Thus, in the illustrated exemplary non-limiting implementation, this DAB antenna 13 is provided on the common chassis 1 alongside the first antenna arrangement 1. The antenna is in this case in the form of a monopole antenna and may be physically/spatially in the form of a separate antenna. However, it may just as well be in the form of a conductive surface on a printed circuit board, or on some other substrate. This printed circuit board or the substrate 17 may in this case, for example, accommodate only the DAB antenna 13. A separate printed circuit board or a separate substrate 17 with corresponding conductive surfaces to form the antenna device reproduced there may likewise be provided for the first antenna arrangement. In principle a common printed circuit board or a common substrate 17 is thus suitable, on which not only the first but also the second antenna arrangement are in the form of conductive surfaces.

The printed circuit board which has been mentioned and is illustrated in FIGS. 1 and 2 for accommodation of the antenna arrangement (or in general a substrate) is preferably mechanically anchored on the further printed circuit board 1′, which runs parallel to the chassis 1 and/or thus at right angles to or traversely with respect to the printed circuit board 17, and makes contact in an appropriate manner with the electrical and electronic components that are provided there.

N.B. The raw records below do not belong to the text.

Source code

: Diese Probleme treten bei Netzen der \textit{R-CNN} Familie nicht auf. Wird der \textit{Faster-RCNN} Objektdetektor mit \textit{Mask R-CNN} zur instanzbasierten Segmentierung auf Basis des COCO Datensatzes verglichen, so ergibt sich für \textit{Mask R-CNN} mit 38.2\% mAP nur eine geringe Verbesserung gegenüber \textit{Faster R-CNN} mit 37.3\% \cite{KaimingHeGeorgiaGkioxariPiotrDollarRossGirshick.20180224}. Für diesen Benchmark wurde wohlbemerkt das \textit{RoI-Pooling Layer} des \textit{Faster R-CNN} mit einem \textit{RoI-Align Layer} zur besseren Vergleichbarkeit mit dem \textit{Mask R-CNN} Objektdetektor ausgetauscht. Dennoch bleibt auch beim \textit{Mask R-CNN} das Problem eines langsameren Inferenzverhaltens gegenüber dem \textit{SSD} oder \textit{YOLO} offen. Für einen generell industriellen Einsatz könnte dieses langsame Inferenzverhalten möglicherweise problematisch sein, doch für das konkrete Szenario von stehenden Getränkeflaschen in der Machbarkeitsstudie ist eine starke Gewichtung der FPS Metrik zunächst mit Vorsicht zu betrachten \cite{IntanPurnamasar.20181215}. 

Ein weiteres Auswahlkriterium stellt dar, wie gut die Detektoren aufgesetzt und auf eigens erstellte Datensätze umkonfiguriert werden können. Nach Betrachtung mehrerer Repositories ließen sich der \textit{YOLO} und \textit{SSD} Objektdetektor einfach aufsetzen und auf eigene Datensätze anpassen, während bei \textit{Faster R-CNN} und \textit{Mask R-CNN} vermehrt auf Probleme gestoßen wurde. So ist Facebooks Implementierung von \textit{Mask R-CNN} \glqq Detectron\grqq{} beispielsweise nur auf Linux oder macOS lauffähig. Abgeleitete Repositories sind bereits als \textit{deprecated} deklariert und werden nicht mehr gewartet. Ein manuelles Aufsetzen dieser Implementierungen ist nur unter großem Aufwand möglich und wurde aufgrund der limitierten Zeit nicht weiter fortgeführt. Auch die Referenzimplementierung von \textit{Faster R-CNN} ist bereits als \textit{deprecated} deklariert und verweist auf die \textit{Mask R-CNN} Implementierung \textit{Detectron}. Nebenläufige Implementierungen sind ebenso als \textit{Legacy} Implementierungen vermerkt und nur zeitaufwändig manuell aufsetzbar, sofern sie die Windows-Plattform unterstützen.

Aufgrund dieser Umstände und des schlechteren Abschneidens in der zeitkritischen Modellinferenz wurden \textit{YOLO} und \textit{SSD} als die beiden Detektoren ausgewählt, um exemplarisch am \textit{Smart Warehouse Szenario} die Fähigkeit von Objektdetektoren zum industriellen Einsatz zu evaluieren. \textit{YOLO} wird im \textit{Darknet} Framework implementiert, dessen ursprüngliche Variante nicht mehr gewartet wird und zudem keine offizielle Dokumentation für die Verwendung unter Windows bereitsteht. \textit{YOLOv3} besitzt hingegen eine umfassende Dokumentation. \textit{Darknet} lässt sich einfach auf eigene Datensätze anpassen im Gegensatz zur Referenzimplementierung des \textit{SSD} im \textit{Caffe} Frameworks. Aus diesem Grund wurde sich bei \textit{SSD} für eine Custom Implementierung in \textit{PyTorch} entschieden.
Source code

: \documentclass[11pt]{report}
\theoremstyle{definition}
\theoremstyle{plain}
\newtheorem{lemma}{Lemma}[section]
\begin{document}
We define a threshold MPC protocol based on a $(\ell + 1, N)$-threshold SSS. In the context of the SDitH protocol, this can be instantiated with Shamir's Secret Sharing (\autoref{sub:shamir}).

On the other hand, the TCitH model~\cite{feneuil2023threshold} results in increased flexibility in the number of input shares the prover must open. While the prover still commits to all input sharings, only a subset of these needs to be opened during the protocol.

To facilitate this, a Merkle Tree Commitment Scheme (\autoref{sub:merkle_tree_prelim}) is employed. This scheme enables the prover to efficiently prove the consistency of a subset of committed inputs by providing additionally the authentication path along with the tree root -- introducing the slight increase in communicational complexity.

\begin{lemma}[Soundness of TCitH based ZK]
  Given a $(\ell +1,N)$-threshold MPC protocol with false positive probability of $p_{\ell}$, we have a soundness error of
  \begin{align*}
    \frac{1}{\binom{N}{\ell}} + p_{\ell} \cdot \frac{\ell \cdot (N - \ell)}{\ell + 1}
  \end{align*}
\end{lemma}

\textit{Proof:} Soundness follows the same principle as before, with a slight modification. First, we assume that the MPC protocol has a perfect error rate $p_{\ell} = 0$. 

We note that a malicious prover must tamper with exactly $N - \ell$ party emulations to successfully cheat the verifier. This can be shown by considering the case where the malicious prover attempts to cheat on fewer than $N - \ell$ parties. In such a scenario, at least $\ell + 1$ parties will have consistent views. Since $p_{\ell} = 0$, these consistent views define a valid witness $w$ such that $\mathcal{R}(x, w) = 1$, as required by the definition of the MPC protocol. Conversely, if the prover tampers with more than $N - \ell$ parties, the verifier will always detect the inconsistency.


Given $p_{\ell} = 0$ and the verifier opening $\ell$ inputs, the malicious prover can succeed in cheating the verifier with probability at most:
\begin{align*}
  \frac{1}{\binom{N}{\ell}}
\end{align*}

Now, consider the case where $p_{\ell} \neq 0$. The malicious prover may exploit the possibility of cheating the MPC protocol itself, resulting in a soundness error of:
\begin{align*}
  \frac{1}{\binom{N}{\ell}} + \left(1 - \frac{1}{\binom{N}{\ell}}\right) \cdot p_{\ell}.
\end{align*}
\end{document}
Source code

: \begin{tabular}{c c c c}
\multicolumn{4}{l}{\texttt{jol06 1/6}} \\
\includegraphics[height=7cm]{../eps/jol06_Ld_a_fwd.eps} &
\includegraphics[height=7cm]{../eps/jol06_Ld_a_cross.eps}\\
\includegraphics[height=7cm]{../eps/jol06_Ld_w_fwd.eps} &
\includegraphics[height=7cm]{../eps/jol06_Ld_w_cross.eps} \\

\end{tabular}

Merely for the sake of completeness, it should be mentioned that a third antenna device 113 is also provided in the illustrated exemplary non-limiting implementation, which, in the illustrated exemplary implementation, is formed from a patch antenna element 113. This patch antenna element 113 is in the form of a GPS antenna element, that is to say it is used for positioning and for finding the position of a vehicle that is equipped with the exemplary illustrative non-limiting antenna.

In the illustrated exemplary arrangement, the distance between the DAB antenna 13, that is to say between the antenna element 13 that is provided for the further service and the adjacent first antenna element 3″ in the first antenna arrangement for the higher frequency range, is <λ/8, where λ is the wavelength in the upper telephone frequency band.

Finally, as can also be seen from FIG. 1, an appropriate terminating impedance is also provided, with the aid of filter circuits, in order to improve the polar diagram, that is to say in order to achieve a more omnidirectional polar diagram and to achieve a better antenna gain. In this case, as is shown in FIG. 1, the terminating impedance for the DAB antenna element 13 may also be formed by a selective antenna amplifier.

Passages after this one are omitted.